The answer should consist of each line below that contains the word "field".
START Exercise inputs
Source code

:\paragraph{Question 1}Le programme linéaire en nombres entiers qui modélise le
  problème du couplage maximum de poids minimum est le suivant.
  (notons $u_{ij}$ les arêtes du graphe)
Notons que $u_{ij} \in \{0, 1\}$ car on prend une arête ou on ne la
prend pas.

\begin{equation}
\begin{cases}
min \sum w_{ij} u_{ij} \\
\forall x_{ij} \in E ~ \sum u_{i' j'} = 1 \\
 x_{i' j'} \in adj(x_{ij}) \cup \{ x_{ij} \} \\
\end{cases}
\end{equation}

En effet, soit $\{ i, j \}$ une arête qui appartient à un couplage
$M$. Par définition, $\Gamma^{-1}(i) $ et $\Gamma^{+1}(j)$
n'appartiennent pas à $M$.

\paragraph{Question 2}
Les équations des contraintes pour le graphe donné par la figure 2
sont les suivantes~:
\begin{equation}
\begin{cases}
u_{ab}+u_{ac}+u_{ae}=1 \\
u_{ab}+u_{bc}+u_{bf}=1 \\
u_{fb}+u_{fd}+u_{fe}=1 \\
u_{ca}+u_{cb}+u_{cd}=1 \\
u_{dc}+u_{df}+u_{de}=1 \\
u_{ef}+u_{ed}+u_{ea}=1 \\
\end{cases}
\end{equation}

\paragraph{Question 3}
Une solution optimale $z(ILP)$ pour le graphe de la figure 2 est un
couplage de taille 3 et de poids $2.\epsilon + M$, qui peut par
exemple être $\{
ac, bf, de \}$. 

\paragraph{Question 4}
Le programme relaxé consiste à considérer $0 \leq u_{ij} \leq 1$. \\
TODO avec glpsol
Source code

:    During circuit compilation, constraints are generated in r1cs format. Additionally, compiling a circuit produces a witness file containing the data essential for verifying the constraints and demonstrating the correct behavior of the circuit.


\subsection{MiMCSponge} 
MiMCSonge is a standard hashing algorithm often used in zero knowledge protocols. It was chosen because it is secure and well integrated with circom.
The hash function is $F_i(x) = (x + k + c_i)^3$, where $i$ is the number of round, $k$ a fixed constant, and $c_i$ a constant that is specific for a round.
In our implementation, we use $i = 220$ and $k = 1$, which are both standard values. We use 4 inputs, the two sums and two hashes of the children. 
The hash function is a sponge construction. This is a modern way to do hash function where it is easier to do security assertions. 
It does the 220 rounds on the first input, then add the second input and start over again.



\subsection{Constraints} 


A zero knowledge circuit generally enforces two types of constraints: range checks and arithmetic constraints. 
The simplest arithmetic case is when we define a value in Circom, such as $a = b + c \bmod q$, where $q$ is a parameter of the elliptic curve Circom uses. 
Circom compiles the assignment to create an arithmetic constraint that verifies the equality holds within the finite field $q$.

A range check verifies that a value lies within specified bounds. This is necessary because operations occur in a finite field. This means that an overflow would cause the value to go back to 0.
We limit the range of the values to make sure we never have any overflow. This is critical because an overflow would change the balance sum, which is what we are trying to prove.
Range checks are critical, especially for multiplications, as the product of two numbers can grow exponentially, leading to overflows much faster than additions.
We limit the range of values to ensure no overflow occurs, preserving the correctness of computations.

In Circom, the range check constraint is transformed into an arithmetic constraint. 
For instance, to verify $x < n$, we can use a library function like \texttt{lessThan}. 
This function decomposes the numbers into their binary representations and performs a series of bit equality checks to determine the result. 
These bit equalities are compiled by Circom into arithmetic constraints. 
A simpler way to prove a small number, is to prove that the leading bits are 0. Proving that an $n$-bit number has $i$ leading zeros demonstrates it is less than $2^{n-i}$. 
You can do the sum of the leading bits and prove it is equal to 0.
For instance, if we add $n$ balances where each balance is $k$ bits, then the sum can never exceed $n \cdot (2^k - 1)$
END Exercise inputs
Task response:
Circom compiles the assignment to create an arithmetic constraint that verifies the equality holds within the finite field $q$.
A range check verifies that a value lies within specified bounds. This is necessary because operations occur in a finite field. This means that an overflow would cause the value to go back to 0.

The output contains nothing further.